Problem details — Retype exactly, and only, the lines from the one that contains "Then, the kernel" through the final line of the entries.

[Dataset entries]
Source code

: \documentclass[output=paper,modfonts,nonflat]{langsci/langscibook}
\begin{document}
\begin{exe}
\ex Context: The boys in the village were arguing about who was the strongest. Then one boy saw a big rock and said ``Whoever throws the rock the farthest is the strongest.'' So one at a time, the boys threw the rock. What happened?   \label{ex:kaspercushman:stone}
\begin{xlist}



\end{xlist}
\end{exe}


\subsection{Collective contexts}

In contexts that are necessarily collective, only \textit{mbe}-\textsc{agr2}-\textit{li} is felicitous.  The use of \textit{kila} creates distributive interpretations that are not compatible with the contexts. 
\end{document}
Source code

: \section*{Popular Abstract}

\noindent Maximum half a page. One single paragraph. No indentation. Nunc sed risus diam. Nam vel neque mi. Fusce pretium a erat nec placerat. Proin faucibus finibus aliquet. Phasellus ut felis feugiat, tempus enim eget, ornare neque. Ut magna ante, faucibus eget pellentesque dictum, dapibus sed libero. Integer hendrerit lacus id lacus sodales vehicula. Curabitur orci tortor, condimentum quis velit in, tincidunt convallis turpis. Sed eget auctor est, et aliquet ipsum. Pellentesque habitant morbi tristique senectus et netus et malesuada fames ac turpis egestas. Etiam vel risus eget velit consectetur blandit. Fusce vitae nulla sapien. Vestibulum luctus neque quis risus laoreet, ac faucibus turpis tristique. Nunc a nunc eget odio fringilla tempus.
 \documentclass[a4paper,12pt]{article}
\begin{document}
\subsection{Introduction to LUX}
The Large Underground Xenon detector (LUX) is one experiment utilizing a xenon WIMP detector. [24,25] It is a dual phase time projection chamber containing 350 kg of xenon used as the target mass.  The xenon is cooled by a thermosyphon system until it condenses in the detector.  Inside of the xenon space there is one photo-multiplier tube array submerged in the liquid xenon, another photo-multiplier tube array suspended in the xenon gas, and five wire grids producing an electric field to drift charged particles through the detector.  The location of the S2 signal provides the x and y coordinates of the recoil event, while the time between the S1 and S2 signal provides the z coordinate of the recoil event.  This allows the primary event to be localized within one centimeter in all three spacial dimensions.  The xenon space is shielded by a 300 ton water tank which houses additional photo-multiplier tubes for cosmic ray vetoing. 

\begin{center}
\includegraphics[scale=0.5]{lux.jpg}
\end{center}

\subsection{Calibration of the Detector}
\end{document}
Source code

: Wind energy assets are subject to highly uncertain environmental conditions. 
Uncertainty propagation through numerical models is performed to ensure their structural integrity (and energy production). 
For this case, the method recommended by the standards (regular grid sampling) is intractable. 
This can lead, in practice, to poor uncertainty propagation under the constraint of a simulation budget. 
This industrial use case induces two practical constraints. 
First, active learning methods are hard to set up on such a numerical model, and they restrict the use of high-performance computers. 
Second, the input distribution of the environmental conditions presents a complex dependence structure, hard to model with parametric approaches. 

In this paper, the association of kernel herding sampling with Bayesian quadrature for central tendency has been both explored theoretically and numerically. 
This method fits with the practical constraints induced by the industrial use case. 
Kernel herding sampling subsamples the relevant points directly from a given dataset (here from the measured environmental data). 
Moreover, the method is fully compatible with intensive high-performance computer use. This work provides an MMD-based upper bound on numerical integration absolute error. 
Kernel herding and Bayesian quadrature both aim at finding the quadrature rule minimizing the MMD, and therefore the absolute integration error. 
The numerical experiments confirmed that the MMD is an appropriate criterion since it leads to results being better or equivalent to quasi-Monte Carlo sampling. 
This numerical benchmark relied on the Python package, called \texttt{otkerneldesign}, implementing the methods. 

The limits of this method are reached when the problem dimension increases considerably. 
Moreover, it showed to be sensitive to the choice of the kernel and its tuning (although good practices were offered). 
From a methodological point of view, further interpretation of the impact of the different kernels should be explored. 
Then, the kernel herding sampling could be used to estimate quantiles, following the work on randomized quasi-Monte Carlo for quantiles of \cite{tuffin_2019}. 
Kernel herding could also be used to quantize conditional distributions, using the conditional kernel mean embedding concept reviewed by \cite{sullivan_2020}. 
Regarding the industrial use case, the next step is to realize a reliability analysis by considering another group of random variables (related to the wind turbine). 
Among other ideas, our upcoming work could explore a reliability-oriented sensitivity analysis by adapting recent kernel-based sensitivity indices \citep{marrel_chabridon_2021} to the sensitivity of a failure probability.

Answer box —
Then, the kernel herding sampling could be used to estimate quantiles, following the work on randomized quasi-Monte Carlo for quantiles of \cite{tuffin_2019}. 
Kernel herding could also be used to quantize conditional distributions, using the conditional kernel mean embedding concept reviewed by \cite{sullivan_2020}. 
Regarding the industrial use case, the next step is to realize a reliability analysis by considering another group of random variables (related to the wind turbine). 
Among other ideas, our upcoming work could explore a reliability-oriented sensitivity analysis by adapting recent kernel-based sensitivity indices \citep{marrel_chabridon_2021} to the sensitivity of a failure probability.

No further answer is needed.